◆ Action item ◆
All that is wanted is a word-for-word retyping of the lines from the one containing "我们成功运行了以下测试文件：" through the end of the material below.

---------------

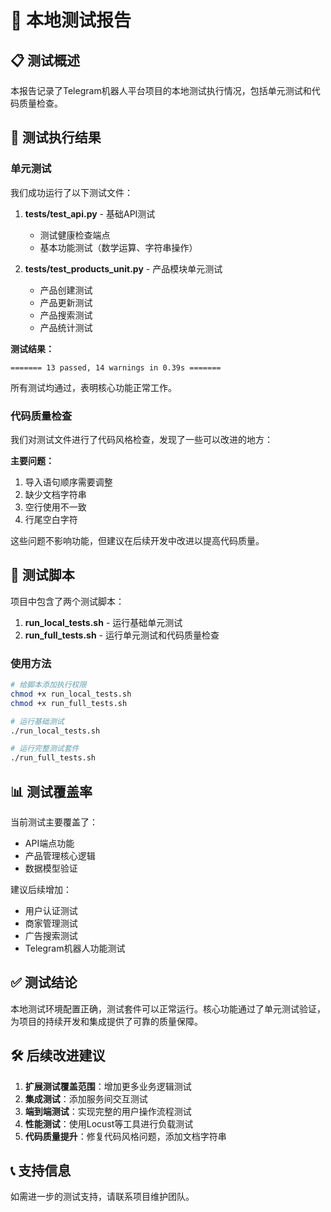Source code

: # 🧪 本地测试报告

## 📋 测试概述

本报告记录了Telegram机器人平台项目的本地测试执行情况，包括单元测试和代码质量检查。

## 🧪 测试执行结果

### 单元测试

我们成功运行了以下测试文件：

1. **tests/test_api.py** - 基础API测试
   - 测试健康检查端点
   - 基本功能测试（数学运算、字符串操作）

2. **tests/test_products_unit.py** - 产品模块单元测试
   - 产品创建测试
   - 产品更新测试
   - 产品搜索测试
   - 产品统计测试

**测试结果：**
```
======= 13 passed, 14 warnings in 0.39s =======
```

所有测试均通过，表明核心功能正常工作。

### 代码质量检查

我们对测试文件进行了代码风格检查，发现了一些可以改进的地方：

**主要问题：**
1. 导入语句顺序需要调整
2. 缺少文档字符串
3. 空行使用不一致
4. 行尾空白字符

这些问题不影响功能，但建议在后续开发中改进以提高代码质量。

## 🚀 测试脚本

项目中包含了两个测试脚本：

1. **run_local_tests.sh** - 运行基础单元测试
2. **run_full_tests.sh** - 运行单元测试和代码质量检查

### 使用方法

```bash
# 给脚本添加执行权限
chmod +x run_local_tests.sh
chmod +x run_full_tests.sh

# 运行基础测试
./run_local_tests.sh

# 运行完整测试套件
./run_full_tests.sh
```

## 📊 测试覆盖率

当前测试主要覆盖了：

- API端点功能
- 产品管理核心逻辑
- 数据模型验证

建议后续增加：
- 用户认证测试
- 商家管理测试
- 广告搜索测试
- Telegram机器人功能测试

## ✅ 测试结论

本地测试环境配置正确，测试套件可以正常运行。核心功能通过了单元测试验证，为项目的持续开发和集成提供了可靠的质量保障。

## 🛠️ 后续改进建议

1. **扩展测试覆盖范围**：增加更多业务逻辑测试
2. **集成测试**：添加服务间交互测试
3. **端到端测试**：实现完整的用户操作流程测试
4. **性能测试**：使用Locust等工具进行负载测试
5. **代码质量提升**：修复代码风格问题，添加文档字符串

## 📞 支持信息

如需进一步的测试支持，请联系项目维护团队。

---------------

◆ Answer section ◆
我们成功运行了以下测试文件：

1. **tests/test_api.py** - 基础API测试
   - 测试健康检查端点
   - 基本功能测试（数学运算、字符串操作）

2. **tests/test_products_unit.py** - 产品模块单元测试
   - 产品创建测试
   - 产品更新测试
   - 产品搜索测试
   - 产品统计测试

**测试结果：**
```
======= 13 passed, 14 warnings in 0.39s =======
```

所有测试均通过，表明核心功能正常工作。

### 代码质量检查

我们对测试文件进行了代码风格检查，发现了一些可以改进的地方：

**主要问题：**
1. 导入语句顺序需要调整
2. 缺少文档字符串
3. 空行使用不一致
4. 行尾空白字符

这些问题不影响功能，但建议在后续开发中改进以提高代码质量。

## 🚀 测试脚本

项目中包含了两个测试脚本：

1. **run_local_tests.sh** - 运行基础单元测试
2. **run_full_tests.sh** - 运行单元测试和代码质量检查

### 使用方法

```bash
# 给脚本添加执行权限
chmod +x run_local_tests.sh
chmod +x run_full_tests.sh

# 运行基础测试
./run_local_tests.sh

# 运行完整测试套件
./run_full_tests.sh
```

## 📊 测试覆盖率

当前测试主要覆盖了：

- API端点功能
- 产品管理核心逻辑
- 数据模型验证

建议后续增加：
- 用户认证测试
- 商家管理测试
- 广告搜索测试
- Telegram机器人功能测试

## ✅ 测试结论

本地测试环境配置正确，测试套件可以正常运行。核心功能通过了单元测试验证，为项目的持续开发和集成提供了可靠的质量保障。

## 🛠️ 后续改进建议

1. **扩展测试覆盖范围**：增加更多业务逻辑测试
2. **集成测试**：添加服务间交互测试
3. **端到端测试**：实现完整的用户操作流程测试
4. **性能测试**：使用Locust等工具进行负载测试
5. **代码质量提升**：修复代码风格问题，添加文档字符串

## 📞 支持信息

如需进一步的测试支持，请联系项目维护团队。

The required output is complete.